Sometimes someone holds up a mirror you didn’t know you needed.
Nov 26, 2025Last week, eight school leaders from the Regina Mundi schools in Milan came all the way to the Netherlands for a two-day deep dive with me. On Thursday, after the school day ended, we walked through Agora in Roermond, a place where I could put so much of my thinking into practice, the foundation for what I now help schools build around the world. And on Friday morning, I simply asked them:
“What struck you most yesterday?”
Their answers weren’t about the building, the schedules or the methods. They talked about courage. The courage to truly start from a learner’s personal motivation and to trust that process.

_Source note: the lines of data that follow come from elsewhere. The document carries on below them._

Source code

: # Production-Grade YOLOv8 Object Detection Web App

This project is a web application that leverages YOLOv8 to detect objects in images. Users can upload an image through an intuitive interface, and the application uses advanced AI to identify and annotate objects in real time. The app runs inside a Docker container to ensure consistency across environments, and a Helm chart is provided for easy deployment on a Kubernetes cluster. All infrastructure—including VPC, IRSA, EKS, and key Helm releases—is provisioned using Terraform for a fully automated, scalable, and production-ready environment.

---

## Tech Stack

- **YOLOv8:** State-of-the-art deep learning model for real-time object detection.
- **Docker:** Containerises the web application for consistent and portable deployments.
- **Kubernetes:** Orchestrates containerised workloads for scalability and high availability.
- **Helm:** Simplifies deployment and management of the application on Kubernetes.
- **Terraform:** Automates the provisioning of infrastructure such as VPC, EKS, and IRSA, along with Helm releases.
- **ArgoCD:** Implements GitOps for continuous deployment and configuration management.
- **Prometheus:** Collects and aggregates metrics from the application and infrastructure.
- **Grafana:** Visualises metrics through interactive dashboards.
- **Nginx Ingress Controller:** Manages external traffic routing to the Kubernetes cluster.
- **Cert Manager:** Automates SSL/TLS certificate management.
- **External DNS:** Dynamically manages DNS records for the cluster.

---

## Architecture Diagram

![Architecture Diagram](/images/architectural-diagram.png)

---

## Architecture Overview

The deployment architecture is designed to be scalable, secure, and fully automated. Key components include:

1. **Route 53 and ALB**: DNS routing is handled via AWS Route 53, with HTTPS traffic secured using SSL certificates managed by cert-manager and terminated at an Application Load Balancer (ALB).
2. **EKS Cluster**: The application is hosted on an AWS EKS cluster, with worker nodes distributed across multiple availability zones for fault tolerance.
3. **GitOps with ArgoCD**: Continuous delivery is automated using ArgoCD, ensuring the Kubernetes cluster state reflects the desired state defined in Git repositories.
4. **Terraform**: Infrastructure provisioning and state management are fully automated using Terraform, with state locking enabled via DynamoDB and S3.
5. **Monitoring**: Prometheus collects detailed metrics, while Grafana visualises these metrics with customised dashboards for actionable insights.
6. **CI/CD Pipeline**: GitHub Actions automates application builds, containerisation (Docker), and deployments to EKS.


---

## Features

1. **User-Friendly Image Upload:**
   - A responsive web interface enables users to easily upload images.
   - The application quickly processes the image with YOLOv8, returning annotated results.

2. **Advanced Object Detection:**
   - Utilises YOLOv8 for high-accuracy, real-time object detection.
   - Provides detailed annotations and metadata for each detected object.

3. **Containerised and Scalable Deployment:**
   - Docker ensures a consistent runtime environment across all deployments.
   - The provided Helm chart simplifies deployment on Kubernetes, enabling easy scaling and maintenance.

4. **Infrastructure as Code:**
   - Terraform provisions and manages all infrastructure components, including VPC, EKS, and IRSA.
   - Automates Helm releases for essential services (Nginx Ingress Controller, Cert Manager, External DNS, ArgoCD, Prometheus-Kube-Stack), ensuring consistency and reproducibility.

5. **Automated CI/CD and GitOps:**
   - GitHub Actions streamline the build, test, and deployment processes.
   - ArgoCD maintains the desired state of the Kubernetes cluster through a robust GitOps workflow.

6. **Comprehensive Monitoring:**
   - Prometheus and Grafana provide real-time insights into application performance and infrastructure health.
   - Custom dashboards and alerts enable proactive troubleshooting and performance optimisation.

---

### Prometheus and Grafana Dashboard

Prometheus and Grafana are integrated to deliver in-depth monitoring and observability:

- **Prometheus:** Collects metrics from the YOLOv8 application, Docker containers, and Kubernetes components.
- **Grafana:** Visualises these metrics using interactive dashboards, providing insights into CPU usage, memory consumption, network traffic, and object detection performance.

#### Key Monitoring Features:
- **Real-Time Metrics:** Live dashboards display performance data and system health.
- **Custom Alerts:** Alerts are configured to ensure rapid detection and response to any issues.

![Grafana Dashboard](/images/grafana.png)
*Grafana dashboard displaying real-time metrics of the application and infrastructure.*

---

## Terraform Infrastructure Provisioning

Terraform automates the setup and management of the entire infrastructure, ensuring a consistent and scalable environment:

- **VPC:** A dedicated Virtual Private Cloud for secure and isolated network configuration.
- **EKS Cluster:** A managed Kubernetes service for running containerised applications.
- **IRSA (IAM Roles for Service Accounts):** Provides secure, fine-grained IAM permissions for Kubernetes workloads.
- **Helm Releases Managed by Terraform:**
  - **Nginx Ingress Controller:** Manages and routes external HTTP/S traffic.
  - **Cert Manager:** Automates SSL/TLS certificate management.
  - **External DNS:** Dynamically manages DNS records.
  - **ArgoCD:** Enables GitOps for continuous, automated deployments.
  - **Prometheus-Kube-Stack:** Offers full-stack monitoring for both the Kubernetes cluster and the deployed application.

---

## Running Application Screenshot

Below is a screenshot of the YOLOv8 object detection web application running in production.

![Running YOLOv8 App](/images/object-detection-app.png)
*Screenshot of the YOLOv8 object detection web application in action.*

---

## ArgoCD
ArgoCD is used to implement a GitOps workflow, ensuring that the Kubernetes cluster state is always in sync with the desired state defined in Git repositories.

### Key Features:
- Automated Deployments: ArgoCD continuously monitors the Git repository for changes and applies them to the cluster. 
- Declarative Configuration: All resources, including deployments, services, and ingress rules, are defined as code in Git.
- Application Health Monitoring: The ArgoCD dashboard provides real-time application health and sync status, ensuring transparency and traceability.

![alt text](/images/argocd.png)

They noticed how openly students shared what they were proud of, where they struggled and even what the school could still improve.
They spoke about the relationships with parents: proactive, human, almost like shared parenting rather than problem-solving. They saw freedom, happiness, confidence building, and a sense of future that was visible in the eyes of the learners themselves.
And then one of them said something I will not forget:
“The way the students, the fruit of your work, Rob, express themselves shows that the tree is growing strong.”
That hit me harder than I expected.
Because when you’ve stood in the middle of your own work for so long, and then step back for multiple years and visit again (as I regularly do), you tend to zoom in on all the little details they still need to improve. And when you do that, you don’t always see what others see so clearly.
Having a group travel all the way from Italy to learn, reflect and look at that mirror with me felt like a real honour.
Thank you, Regina Mundi, for your openness, your curiosity and your courage to truly see.